→ Task objective
Search term "storage": work out how many lines of the data below contain it, and answer with that number alone.

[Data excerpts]
---*---

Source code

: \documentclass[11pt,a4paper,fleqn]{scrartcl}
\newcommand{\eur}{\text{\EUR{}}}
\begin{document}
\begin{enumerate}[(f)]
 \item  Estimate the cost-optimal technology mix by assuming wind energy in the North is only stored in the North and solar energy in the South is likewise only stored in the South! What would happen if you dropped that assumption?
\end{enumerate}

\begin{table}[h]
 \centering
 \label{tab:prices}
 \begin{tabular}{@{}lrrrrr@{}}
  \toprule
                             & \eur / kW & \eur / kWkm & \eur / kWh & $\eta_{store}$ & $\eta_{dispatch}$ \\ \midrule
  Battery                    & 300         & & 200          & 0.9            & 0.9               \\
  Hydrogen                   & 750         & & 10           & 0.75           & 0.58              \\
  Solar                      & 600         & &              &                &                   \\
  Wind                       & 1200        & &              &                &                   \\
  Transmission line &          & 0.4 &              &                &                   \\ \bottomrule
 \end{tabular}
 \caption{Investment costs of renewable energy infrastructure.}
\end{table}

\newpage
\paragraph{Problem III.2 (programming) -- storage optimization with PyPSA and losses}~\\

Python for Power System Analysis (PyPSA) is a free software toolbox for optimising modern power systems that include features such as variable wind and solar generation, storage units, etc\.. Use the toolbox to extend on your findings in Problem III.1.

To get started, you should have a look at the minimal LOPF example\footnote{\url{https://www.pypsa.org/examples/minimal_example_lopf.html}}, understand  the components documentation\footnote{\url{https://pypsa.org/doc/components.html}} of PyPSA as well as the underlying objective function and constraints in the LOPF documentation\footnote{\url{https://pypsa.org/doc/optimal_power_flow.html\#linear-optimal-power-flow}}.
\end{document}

---*---

→ Result of the exercise
2